The documentary opens with Dolly describing herself as “totally bizarre and artificial, but real inside.” Kylie Minogue notes that some of her songs have to be the result of suffering some real pain, but the only pain of note is when Capitol Records dropped her from a recording contract in the 1990’s. Notwithstanding these glaring omissions, Dolly Parton is a songwriter with few equals, penning some 3000. The first half of the 90 minute film focuses primarily on the start of her career through the mid-seventies. Her first big song is, inappropriately, Dumb Blonde, which assuredly she isn’t. I give Dolly Parton: Here I Am 3.5 Gavels and it receives a 7.2/10 IMDb rating.

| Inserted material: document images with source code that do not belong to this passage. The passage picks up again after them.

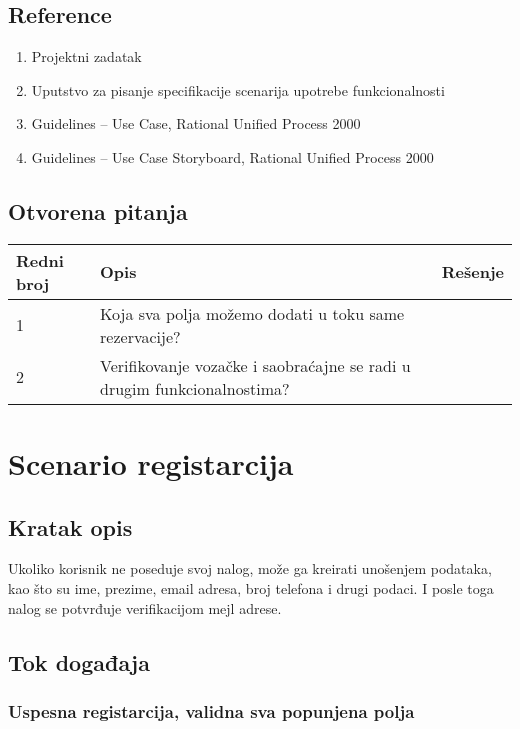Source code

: \documentclass[12pt]{article}
\begin{document}
\subsection{Reference}
\begin{enumerate}
   \item Projektni zadatak
   \item Uputstvo za pisanje specifikacije scenarija upotrebe funkcionalnosti
   \item  Guidelines – Use Case, Rational Unified Process 2000
   \item  Guidelines – Use Case Storyboard, Rational Unified Process 2000
 \end{enumerate}
\subsection{Otvorena pitanja}


\begin{center}
\begin{tabular}{ | m{2cm} | m{7cm}| m{7cm} | } 
\hline
Redni broj& Opis & Rešenje \\ 
\hline
1 & Koja sva polja možemo dodati u toku same rezervacije? & \\
\hline
2 & Verifikovanje vozačke i saobraćajne se radi u drugim funkcionalnostima? & \\
\hline
\end{tabular}
\end{center}

    

\section{Scenario registarcija}
\subsection{Kratak opis}
Ukoliko korisnik ne poseduje svoj nalog, može ga kreirati unošenjem
podataka, kao što su ime, prezime, email adresa, broj telefona i drugi podaci. I posle toga nalog se potvrđuje verifikacijom mejl adrese.
\subsection{Tok događaja}

\subsubsection{Uspesna registarcija, validna sva popunjena polja}
\end{document}
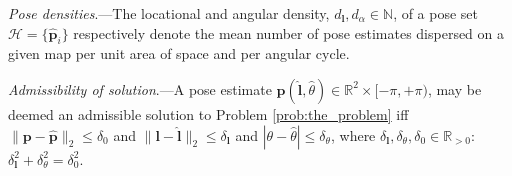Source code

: \begin{definition}
  \label{def:definition_6} \textit{Pose densities}.---The locational and
  angular density, $d_{\bm{l}}, d_{\alpha} \in \mathbb{N}$, of a pose set
  $\mathcal{H} = \{\hat{\bm{p}}_i\}$ respectively denote the mean number of
  pose estimates dispersed on a given map per unit area of space and
  per angular cycle.
\end{definition}

\begin{definition}
  \label{def:definition_7} \textit{Admissibility of solution}.---A pose estimate
  $\hat{\bm{p}}(\hat{\bm{l}},\hat{\theta}) \in \mathbb{R}^2 \times [-\pi,+\pi)$,
  may be deemed an admissible solution to Problem \ref{prob:the_problem} iff
  $\|\bm{p}-\hat{\bm{p}}\|_2 \leq \delta_0$ and
  $\|\bm{l}-\hat{\bm{l}}\|_2 \leq \delta_{\bm{l}}$ and
  $|\theta-\hat{\theta}| \leq \delta_\theta$, where
  $\delta_{\bm{l}}, \delta_\theta, \delta_0 \in \mathbb{R}_{> 0}$:
  $\delta_{\bm{l}}^2 + \delta_{\theta}^2 = \delta_0^2$.
\end{definition}
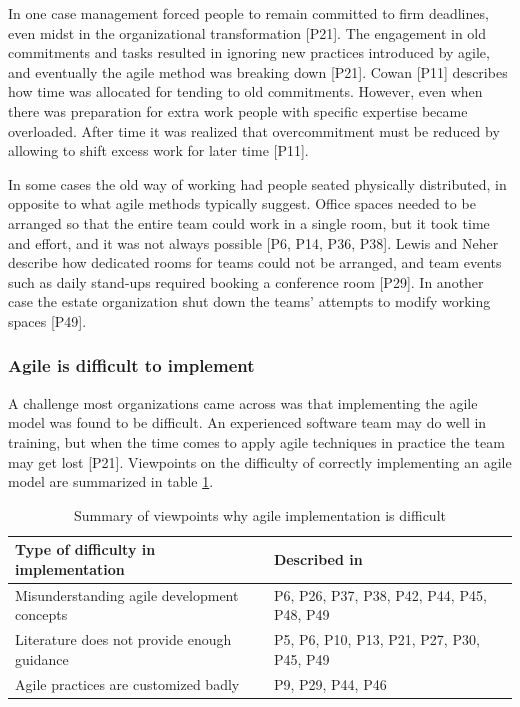 In one case management forced people to remain committed to firm deadlines, even
midst in the organizational transformation [P21]. The engagement in old
commitments and tasks resulted in ignoring new practices introduced by agile,
and eventually the agile method was breaking down [P21].
Cowan [P11] describes how time was allocated for tending to old commitments.
However, even when there was preparation for extra work people with specific
expertise became overloaded. After time it was realized that overcommitment must
be reduced by allowing to shift excess work for later time [P11].



In some cases the old way of working had people seated physically distributed,
in opposite to what agile methods typically suggest. Office spaces needed to be
arranged so that the entire team could work in a single room, but it took time
and effort, and it was not always possible [P6, P14, P36, P38]. Lewis and Neher
describe how dedicated rooms for teams could not be arranged, and team events
such as daily stand-ups required booking a conference room [P29]. In another
case the estate organization shut down the teams' attempts to modify working
spaces [P49].


\subsubsection{Agile is difficult to implement}

A challenge most organizations came across was that implementing the agile model
was found to be difficult. An experienced software team may do well in training,
but when the time comes to apply agile techniques in practice the team may get
lost [P21]. Viewpoints on the difficulty of correctly implementing an agile
model are summarized in table \ref{table:challenges_difficulty}.


\begin{table}
    \centering
    \begin{tabular}{ >{\raggedright\arraybackslash}p{}
                     >{\raggedright\arraybackslash}p{} }
        \toprule
        Type of difficulty in implementation  &  Described in \\
        \midrule
        Misunderstanding agile development concepts  &
                P6, P26, P37, P38, P42, P44, P45, P48, P49      \\
        Literature does not provide enough guidance  &
                P5, P6, P10, P13, P21, P27, P30, P45, P49     \\
        Agile practices are customized badly   &
                P9, P29, P44, P46  \\
        \bottomrule
    \end{tabular}
    \caption{Summary of viewpoints why agile implementation is difficult}
    \label{table:challenges_difficulty}
\end{table}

In 1996, Dolly speaks to gender equality with Just Because I’m A Woman. Shortly thereafter, she becomes known nationwide on the Porter Waggoner Show. By 1974, she breaks from the show with the signature song “I Will Always Love You.” Her business acumen in refusing to sell the song to Elvis Presley proves accurate as twenty years later Whitney Houston “made her rich.” By 1977, Jane Fonda pitches an idea of a 9 to 5 movie. Parton agrees if she can write the theme song. Somewhat like Helen Reddy‘s I Am Woman, it’s not a just a song but an anthem. Dolly Parton is a star.
When speaking about interruptions from fans for autographs and pictures, Dolly says “I always wanted to be a star. This is just part of the deal.” Dolly shows us her wigs, makes jokes about herself, and speaks of her roots. Jane Fonda, Lily Tomlin, and Mac Davis speak of the Dolly they know. Of note, Tomlin speaks of the pajama get-to-know-each-other parties with Jane and Dolly. She remembers Dolly as fun but revealing little of herself. What comes across more than anything is that Dolly is a great storyteller within her songs.
There’s clearly more to Dolly Parton than meets the eye. From Jolene to Islands in the Sky, her songs resonate. From Dollywood to Imagination Library, this is no one-horse pony. Witty as ever, Dolly Parton quips “I don’t want to be like everyone else. I would never stoop so low as to be fashionable.”
RNZ posts “Parton’s ability to remain not only a star but a role model and a leader is what makes this film so gosh darn inspiring.” Off The Tracks complains “oddly the 1980s just disappear after 9 to 5 – we don’t get to hear about any of her other film roles or some of the big pop successes of that decade or the creation of Dollywood.” Too much Porter Waggoner years and later, Bluegrass years, I, too, miss the Dolly of the 80’s and 90’s. Will we ever know the real Dolly Parton?